(Records from a collection)
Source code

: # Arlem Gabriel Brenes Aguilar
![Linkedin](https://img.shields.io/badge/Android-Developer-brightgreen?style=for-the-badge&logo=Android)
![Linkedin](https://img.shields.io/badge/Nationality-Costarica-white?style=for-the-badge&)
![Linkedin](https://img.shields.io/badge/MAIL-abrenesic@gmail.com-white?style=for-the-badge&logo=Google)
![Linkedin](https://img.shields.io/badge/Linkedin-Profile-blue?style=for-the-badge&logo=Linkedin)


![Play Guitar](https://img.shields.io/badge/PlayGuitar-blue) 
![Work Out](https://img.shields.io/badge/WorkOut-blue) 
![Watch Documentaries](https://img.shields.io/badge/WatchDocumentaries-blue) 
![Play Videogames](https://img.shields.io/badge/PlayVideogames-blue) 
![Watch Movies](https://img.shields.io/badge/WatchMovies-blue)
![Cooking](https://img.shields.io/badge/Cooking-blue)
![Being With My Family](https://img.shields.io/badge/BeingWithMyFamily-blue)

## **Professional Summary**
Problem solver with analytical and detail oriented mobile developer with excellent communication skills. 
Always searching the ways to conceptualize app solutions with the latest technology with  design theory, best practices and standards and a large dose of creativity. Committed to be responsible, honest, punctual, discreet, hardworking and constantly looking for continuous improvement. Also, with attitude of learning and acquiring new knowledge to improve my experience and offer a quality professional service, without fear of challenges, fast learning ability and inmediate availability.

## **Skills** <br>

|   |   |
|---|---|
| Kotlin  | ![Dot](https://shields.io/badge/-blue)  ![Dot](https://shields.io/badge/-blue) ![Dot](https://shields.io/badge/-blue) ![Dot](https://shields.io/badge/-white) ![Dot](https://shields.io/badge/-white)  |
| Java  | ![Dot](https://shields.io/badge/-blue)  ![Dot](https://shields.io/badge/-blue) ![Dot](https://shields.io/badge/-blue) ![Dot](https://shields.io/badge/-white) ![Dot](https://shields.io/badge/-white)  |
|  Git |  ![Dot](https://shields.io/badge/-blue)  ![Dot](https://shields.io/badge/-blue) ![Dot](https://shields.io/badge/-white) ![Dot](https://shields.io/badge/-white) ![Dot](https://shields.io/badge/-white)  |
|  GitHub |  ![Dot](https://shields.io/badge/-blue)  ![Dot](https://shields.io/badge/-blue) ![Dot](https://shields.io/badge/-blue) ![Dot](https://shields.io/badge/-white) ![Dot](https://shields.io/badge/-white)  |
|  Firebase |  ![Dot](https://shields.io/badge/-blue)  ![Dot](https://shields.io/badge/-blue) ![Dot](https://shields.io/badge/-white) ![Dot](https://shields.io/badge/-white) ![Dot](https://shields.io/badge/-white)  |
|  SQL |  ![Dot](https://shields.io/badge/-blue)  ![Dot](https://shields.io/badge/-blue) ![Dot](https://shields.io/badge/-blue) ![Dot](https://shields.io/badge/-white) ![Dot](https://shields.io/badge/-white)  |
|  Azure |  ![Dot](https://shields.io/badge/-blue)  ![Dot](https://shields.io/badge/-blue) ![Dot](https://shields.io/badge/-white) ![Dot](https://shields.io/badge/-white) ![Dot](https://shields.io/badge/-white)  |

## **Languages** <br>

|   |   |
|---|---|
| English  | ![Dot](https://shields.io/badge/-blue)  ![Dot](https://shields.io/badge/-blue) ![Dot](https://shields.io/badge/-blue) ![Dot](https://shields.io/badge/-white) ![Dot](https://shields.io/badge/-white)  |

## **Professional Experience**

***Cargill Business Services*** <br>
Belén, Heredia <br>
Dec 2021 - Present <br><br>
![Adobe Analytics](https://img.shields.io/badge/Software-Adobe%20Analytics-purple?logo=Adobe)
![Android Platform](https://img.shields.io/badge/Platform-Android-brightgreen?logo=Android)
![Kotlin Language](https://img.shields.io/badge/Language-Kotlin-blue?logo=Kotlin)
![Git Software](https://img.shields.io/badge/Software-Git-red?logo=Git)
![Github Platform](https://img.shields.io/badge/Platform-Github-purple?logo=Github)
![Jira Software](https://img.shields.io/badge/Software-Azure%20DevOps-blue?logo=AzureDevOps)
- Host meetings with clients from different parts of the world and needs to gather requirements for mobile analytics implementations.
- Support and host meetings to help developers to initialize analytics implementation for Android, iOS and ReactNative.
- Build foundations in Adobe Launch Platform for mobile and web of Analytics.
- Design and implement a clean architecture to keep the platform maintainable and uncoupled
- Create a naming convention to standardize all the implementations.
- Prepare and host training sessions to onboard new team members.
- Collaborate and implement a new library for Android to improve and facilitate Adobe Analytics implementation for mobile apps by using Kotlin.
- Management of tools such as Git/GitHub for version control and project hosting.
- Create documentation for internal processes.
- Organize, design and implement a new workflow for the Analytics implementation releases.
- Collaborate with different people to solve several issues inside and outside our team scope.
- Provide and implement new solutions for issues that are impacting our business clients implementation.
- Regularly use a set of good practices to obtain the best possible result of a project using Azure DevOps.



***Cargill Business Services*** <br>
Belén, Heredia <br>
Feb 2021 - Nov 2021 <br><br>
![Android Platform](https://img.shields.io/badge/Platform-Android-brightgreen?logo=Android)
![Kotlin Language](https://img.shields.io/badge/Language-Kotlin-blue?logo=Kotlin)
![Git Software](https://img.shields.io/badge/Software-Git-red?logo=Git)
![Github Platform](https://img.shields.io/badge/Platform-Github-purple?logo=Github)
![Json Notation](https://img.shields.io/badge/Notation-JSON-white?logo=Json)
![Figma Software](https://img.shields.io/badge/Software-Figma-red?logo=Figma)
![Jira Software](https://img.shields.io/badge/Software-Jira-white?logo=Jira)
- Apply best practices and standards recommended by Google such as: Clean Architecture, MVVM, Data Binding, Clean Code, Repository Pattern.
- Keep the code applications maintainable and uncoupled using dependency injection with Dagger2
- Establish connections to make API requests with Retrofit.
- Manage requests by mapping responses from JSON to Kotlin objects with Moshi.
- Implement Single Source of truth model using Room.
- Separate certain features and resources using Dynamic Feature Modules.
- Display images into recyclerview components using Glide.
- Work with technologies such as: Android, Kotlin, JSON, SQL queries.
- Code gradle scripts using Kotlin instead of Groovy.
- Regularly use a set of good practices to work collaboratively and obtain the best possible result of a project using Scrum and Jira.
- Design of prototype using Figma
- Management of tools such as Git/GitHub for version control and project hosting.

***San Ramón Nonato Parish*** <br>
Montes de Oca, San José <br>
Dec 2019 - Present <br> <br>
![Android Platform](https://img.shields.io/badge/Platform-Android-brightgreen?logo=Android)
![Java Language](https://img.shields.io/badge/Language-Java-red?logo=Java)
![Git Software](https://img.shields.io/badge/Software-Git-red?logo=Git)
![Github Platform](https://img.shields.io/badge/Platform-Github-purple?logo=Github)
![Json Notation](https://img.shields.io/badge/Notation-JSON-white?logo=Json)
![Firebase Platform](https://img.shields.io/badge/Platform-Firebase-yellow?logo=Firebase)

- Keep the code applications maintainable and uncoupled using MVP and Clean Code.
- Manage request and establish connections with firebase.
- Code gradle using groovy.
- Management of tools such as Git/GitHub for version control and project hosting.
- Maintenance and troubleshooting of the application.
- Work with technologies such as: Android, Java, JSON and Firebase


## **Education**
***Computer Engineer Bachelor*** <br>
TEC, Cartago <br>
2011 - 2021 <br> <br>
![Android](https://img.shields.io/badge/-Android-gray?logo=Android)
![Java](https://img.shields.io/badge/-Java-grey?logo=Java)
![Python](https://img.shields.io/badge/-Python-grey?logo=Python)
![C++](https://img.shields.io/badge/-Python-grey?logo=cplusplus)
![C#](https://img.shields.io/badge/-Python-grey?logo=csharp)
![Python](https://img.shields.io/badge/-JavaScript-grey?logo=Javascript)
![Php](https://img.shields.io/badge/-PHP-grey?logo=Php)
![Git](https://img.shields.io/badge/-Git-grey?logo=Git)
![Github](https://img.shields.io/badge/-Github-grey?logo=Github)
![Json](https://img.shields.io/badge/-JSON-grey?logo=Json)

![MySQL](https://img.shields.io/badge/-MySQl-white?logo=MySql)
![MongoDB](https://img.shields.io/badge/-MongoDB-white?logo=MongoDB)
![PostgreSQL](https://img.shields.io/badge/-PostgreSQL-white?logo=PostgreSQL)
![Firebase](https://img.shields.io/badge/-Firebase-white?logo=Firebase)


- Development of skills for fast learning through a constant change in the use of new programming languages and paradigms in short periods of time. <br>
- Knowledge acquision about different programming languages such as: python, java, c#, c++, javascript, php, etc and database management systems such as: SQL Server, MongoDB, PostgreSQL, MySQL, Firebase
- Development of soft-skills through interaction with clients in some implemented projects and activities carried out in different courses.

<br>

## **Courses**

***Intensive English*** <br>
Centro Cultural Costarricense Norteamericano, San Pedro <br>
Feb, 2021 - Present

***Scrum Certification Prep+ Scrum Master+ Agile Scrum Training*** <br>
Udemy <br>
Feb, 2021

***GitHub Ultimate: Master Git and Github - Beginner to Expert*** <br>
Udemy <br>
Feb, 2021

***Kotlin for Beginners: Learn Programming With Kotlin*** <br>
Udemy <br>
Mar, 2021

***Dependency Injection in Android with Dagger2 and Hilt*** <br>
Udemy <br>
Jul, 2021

- _Task statement_:
If a line in the records has the word "practices", copy that line.

- _Solution to the exercise_:
Always searching the ways to conceptualize app solutions with the latest technology with  design theory, best practices and standards and a large dose of creativity. Committed to be responsible, honest, punctual, discreet, hardworking and constantly looking for continuous improvement. Also, with attitude of learning and acquiring new knowledge to improve my experience and offer a quality professional service, without fear of challenges, fast learning ability and inmediate availability.
- Regularly use a set of good practices to obtain the best possible result of a project using Azure DevOps.
- Apply best practices and standards recommended by Google such as: Clean Architecture, MVVM, Data Binding, Clean Code, Repository Pattern.
- Regularly use a set of good practices to work collaboratively and obtain the best possible result of a project using Scrum and Jira.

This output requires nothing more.